Every investment firm has a story about how its judgment was formed. Ours was formed in complexity.

Over two decades of investing across cycles and geographies, especially in frontier markets, we have learned that the markets with the most obvious risk often teach the most durable lessons. Capital is scarce. Liquidity can evaporate. Currency moves can overwhelm local returns. Policy can change quickly. In that environment, it is difficult to hide behind a good story for long.

In the early years, it was tempting to think in broad regional narratives. Frontier markets were sometimes framed as a single rerating story, and individual frontier markets were treated as a single valuation opportunity. Experience made us more careful. Frontier markets, like the world, are not a monolith. They are a mosaic of countries, cultures, currencies, regulators, companies, and management teams moving in different directions. The same is true across emerging markets and increasingly across a more fragmented global economy.

The lesson was simple but learned the hard way: Macro matters enormously, especially when returns are measured in U.S. dollars. In challenging environments, a small number of exceptional businesses can still compound value over cycles. Many companies merely ride favorable macroeconomic waves. The best ones build enough trust, relevance, and resilience to keep growing when the tide turns.

The pattern that travels

Over time, we have studied the firms that endure and identified a set of common traits.
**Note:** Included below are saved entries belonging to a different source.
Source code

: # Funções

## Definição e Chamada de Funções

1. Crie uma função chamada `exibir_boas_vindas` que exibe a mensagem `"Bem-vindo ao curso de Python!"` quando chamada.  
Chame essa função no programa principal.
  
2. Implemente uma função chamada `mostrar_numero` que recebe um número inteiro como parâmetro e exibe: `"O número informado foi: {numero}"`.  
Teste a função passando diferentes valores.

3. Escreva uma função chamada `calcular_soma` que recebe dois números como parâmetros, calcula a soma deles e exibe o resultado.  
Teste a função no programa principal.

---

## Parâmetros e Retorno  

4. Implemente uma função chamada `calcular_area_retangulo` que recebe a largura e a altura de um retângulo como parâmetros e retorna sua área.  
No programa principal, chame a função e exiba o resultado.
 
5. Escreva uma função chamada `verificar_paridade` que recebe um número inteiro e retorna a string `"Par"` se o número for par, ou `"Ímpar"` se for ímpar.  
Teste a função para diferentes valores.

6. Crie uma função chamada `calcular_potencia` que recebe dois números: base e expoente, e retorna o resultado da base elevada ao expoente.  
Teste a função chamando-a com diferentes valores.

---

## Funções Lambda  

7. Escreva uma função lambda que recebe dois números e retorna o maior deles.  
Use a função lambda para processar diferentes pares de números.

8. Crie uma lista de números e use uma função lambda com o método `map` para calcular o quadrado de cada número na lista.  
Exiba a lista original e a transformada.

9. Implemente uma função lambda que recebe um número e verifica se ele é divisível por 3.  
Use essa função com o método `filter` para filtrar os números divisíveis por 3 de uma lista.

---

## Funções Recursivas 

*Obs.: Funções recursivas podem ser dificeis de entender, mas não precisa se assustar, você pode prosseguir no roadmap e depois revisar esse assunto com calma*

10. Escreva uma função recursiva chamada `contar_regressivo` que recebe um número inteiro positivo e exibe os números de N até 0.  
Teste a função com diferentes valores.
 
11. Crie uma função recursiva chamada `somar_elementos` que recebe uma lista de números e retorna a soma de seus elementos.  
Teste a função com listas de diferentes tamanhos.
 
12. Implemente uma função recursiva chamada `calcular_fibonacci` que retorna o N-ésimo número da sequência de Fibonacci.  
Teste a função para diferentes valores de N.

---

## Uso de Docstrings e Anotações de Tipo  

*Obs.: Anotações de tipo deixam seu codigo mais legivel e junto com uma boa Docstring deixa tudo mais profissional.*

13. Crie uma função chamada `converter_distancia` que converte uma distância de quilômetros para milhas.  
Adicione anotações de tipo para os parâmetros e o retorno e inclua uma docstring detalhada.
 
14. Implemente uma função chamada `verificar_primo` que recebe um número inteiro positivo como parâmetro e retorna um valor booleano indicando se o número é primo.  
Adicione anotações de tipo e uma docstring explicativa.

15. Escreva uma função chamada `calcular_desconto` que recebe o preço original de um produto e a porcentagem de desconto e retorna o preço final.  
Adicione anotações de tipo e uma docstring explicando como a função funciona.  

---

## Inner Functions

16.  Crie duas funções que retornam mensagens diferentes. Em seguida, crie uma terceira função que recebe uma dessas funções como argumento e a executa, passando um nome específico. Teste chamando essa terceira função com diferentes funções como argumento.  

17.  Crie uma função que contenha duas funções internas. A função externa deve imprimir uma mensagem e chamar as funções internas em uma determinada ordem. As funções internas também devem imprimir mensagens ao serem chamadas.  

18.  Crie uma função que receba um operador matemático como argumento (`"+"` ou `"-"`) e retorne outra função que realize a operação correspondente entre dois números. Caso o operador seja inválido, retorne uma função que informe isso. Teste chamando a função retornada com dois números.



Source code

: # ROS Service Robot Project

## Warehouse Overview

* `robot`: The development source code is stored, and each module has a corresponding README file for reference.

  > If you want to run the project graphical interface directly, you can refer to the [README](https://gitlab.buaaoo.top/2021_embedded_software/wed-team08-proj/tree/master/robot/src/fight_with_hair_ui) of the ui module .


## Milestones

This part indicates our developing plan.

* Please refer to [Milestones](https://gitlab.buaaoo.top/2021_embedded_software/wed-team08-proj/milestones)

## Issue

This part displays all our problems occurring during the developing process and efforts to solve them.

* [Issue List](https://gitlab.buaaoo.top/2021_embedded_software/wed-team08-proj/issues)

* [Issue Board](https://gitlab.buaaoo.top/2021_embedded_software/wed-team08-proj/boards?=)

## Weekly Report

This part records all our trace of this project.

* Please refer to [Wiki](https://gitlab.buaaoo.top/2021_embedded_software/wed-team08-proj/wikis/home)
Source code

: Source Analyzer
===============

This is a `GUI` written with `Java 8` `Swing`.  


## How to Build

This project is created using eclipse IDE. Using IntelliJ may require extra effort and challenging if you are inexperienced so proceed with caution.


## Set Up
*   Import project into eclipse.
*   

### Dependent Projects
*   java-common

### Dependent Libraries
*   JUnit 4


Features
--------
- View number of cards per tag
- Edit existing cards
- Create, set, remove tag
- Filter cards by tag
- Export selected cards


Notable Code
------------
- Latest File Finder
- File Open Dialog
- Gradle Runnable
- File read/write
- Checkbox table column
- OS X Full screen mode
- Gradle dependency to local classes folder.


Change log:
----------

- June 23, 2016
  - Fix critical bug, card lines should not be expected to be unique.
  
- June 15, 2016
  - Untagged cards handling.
They are led by aligned management teams with disciplined capital allocation. They earn the right to grow by making important products and services more affordable and accessible. They convert scale into better pricing, wider distribution, stronger retention, and deeper customer trust. Over time, trust becomes a habit. Habit becomes loyalty. Loyalty can become a moat.
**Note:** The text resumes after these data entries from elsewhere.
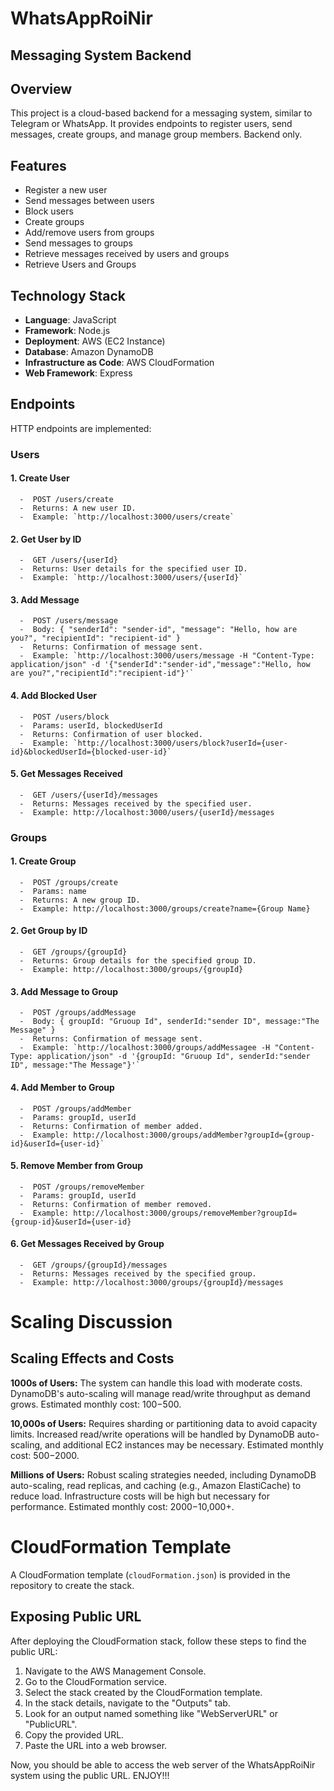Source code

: # WhatsAppRoiNir
## Messaging System Backend
## Overview
This project is a cloud-based backend for a messaging system, similar to Telegram or WhatsApp. It provides endpoints to register users, send messages, create groups, and manage group members. Backend only.

## Features
  - Register a new user
  - Send messages between users
  - Block users
  - Create groups
  - Add/remove users from groups
  - Send messages to groups
  - Retrieve messages received by users and groups
  - Retrieve Users and Groups

## Technology Stack
- **Language**: JavaScript
- **Framework**: Node.js
- **Deployment**: AWS (EC2 Instance)
- **Database**: Amazon DynamoDB
- **Infrastructure as Code**: AWS CloudFormation
- **Web Framework**: Express

## Endpoints
HTTP endpoints are implemented:
### Users
#### 1. Create User
      -  POST /users/create
      -  Returns: A new user ID.
      -  Example: `http://localhost:3000/users/create`
       
#### 2. Get User by ID
      -  GET /users/{userId}
      -  Returns: User details for the specified user ID.
      -  Example: `http://localhost:3000/users/{userId}`
         
#### 3. Add Message
      -  POST /users/message
      -  Body: { "senderId": "sender-id", "message": "Hello, how are you?", "recipientId": "recipient-id" }
      -  Returns: Confirmation of message sent.
      -  Example: `http://localhost:3000/users/message -H "Content-Type: application/json" -d '{"senderId":"sender-id","message":"Hello, how are you?","recipientId":"recipient-id"}'`
     
#### 4. Add Blocked User
      -  POST /users/block
      -  Params: userId, blockedUserId
      -  Returns: Confirmation of user blocked.
      -  Example: `http://localhost:3000/users/block?userId={user-id}&blockedUserId={blocked-user-id}`
       
#### 5. Get Messages Received
      -  GET /users/{userId}/messages
      -  Returns: Messages received by the specified user.
      -  Example: http://localhost:3000/users/{userId}/messages


### Groups
#### 1. Create Group
      -  POST /groups/create
      -  Params: name
      -  Returns: A new group ID.
      -  Example: http://localhost:3000/groups/create?name={Group Name}
       
#### 2. Get Group by ID
      -  GET /groups/{groupId}
      -  Returns: Group details for the specified group ID.
      -  Example: http://localhost:3000/groups/{groupId}
               
#### 3. Add Message to Group
      -  POST /groups/addMessage
      -  Body: { groupId: "Gruoup Id", senderId:"sender ID", message:"The Message" }
      -  Returns: Confirmation of message sent.
      -  Example: `http://localhost:3000/groups/addMessagee -H "Content-Type: application/json" -d '{groupId: "Gruoup Id", senderId:"sender ID", message:"The Message"}'`
     
#### 4. Add Member to Group
      -  POST /groups/addMember
      -  Params: groupId, userId
      -  Returns: Confirmation of member added.
      -  Example: http://localhost:3000/groups/addMember?groupId={group-id}&userId={user-id}`
      
#### 5. Remove Member from Group
      -  POST /groups/removeMember
      -  Params: groupId, userId
      -  Returns: Confirmation of member removed.
      -  Example: http://localhost:3000/groups/removeMember?groupId={group-id}&userId={user-id}
               
#### 6. Get Messages Received by Group
      -  GET /groups/{groupId}/messages
      -  Returns: Messages received by the specified group.
      -  Example: http://localhost:3000/groups/{groupId}/messages




# Scaling Discussion
## Scaling Effects and Costs
**1000s of Users:** The system can handle this load with moderate costs. DynamoDB's auto-scaling will manage read/write throughput as demand grows. Estimated monthly cost: $100-$500.

**10,000s of Users:** Requires sharding or partitioning data to avoid capacity limits. Increased read/write operations will be handled by DynamoDB auto-scaling, and additional EC2 instances may be necessary. Estimated monthly cost: $500-$2000.

**Millions of Users:** Robust scaling strategies needed, including DynamoDB auto-scaling, read replicas, and caching (e.g., Amazon ElastiCache) to reduce load. Infrastructure costs will be high but necessary for performance. Estimated monthly cost: $2000-$10,000+.


# CloudFormation Template
A CloudFormation template (`cloudFormation.json`) is provided in the repository to create the stack.

## Exposing Public URL
After deploying the CloudFormation stack, follow these steps to find the public URL:

1. Navigate to the AWS Management Console.
2. Go to the CloudFormation service.
3. Select the stack created by the CloudFormation template.
4. In the stack details, navigate to the "Outputs" tab.
5. Look for an output named something like "WebServerURL" or "PublicURL".
6. Copy the provided URL.
7. Paste the URL into a web browser.

Now, you should be able to access the web server of the WhatsAppRoiNir system using the public URL. ENJOY!!!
This pattern does not belong to a single country or region. It travels. We first saw it in frontier markets, where the contrast was stark. Businesses that could survive currency volatility, weak infrastructure, political uncertainty, and uneven access to capital had to be unusually practical. Once the pattern became clear, it appeared elsewhere: in Asian manufacturing ecosystems, African mobile money platforms, Latin American digital platforms, and select global technology franchises serving value-conscious customers in emerging markets.

That is why Olduvai should not be understood as a traditional emerging-markets-only investor. Our opportunity set is global, and our lens was shaped by emerging and frontier markets.
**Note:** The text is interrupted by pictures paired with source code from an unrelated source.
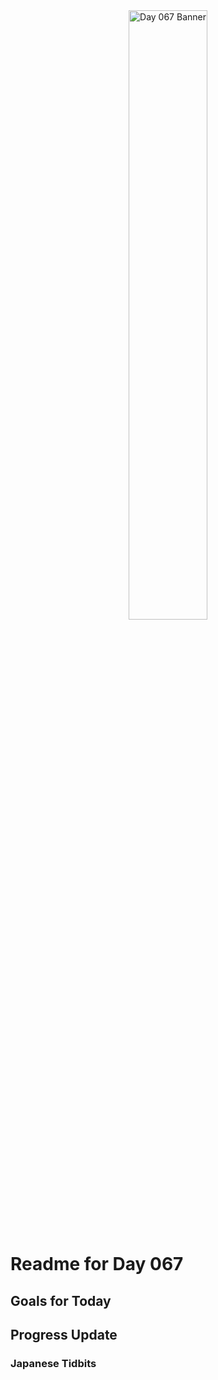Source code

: <div align="center">
 <img src="../..Images/image_067.jpg" alt="Day 067 Banner" width="50%">
</div>

# Readme for Day 067

## Goals for Today

## Progress Update

### Japanese Tidbits

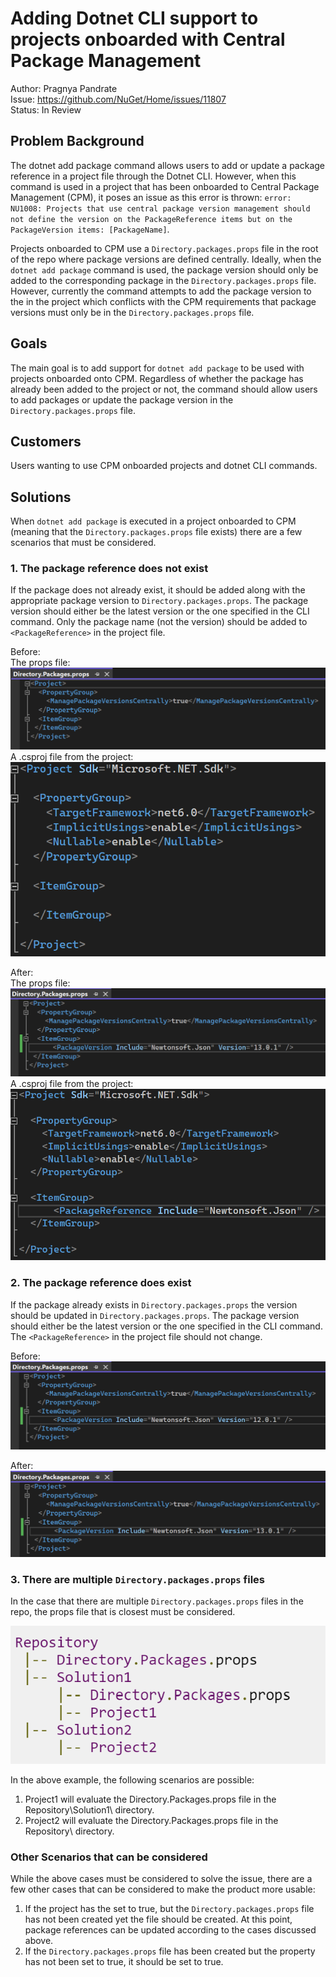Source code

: # Adding Dotnet CLI support to projects onboarded with Central Package Management

Author: Pragnya Pandrate <br>
Issue: https://github.com/NuGet/Home/issues/11807 <br>
Status: In Review <br>

## Problem Background
The dotnet add package command allows users to add or update a package reference in a project file through the Dotnet CLI. However, when this command is used in a project that has been onboarded to Central Package Management (CPM), it poses an issue as this error is thrown: `error: NU1008: Projects that use central package version management should not define the version on the PackageReference items but on the PackageVersion items: [PackageName]`.

Projects onboarded to CPM use a `Directory.packages.props` file in the root of the repo where package versions are defined centrally. Ideally, when the `dotnet add package` command is used, the package version should only be added to the corresponding package in the `Directory.packages.props` file. However, currently the command attempts to add the package version to the <PackageReference /> in the project which conflicts with the CPM requirements that package versions must only be in the `Directory.packages.props` file. 

## Goals
The main goal is to add support for `dotnet add package` to be used with projects onboarded onto CPM. Regardless of whether the package has already been added to the project or not, the command should allow users to add packages or update the package version in the `Directory.packages.props` file.

## Customers
Users wanting to use CPM onboarded projects and dotnet CLI commands.

## Solutions
When `dotnet add package` is executed in a project onboarded to CPM (meaning that the `Directory.packages.props` file exists) there are a few scenarios that must be considered.

### 1. The package reference does not exist
If the package does not already exist, it should be added along with the appropriate package version to `Directory.packages.props`. The package version should either be the latest version or the one specified in the CLI command. Only the package name (not the version) should be added to `<PackageReference>` in the project file.

Before:<br>
The props file: <br>
![props_no_packages](./images/props_no_packages.png)<br>
A .csproj file from the project: <br>
![cs_proj_before](./images/cs_proj_before.png) <br>

After:<br>
The props file: <br>
![props_w_packages](./images/props_w_packages.png)<br>
A .csproj file from the project: <br>
![cs_proj_after](./images/cs_proj_after.png) <br>

### 2. The package reference does exist
If the package already exists in `Directory.packages.props` the version should be updated in `Directory.packages.props`. The package version should either be the latest version or the one specified in the CLI command. The `<PackageReference>` in the project file should not change.

Before:<br>
![props_old_package](./images/props_old_package.png)

After:<br>
![props_new_package](./images/props_new_package.png)

### 3. There are multiple `Directory.packages.props` files
In the case that there are multiple `Directory.packages.props` files in the repo, the props file that is closest must be considered.

![directory_structure](./images/directory_structure.png) <br>

In the above example, the following scenarios are possible:
1. Project1 will evaluate the Directory.Packages.props file in the Repository\Solution1\ directory.
2. Project2 will evaluate the Directory.Packages.props file in the Repository\ directory.


### Other Scenarios that can be considered

While the above cases must be considered to solve the issue, there are a few other cases that can be considered to make the product more usable:

1. If the project has the <ManagePackageVersionsCentrally> set to true, but the `Directory.packages.props` file has not been created yet the file should be created. At this point, package references can be updated according to the cases discussed above.
2. If the `Directory.packages.props` file has been created but the <ManagePackageVersionsCentrally> property has not been set to true, it should be set to true.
A wider aperture, not a new identity

The equity strategy has evolved alongside the opportunity set. We began closer to frontier public markets because that is where our experience was deepest and mispricing was often most visible. Over time, the same questions led us into a broader global universe. Where is demand growing? Where is affordability unlocking access? Where are companies building ecosystems that customers rely on? Where are investors overreacting to country risk, sector narratives, or short-term uncertainty? Where does valuation leave room for reality to exceed expectations? That evolution is intentional. We do not want to be trapped by old labels, nor do we want to discard the experience that gives the strategy its edge. The phrase we keep coming back to is simple: global investors with an emerging- and frontier-markets lens.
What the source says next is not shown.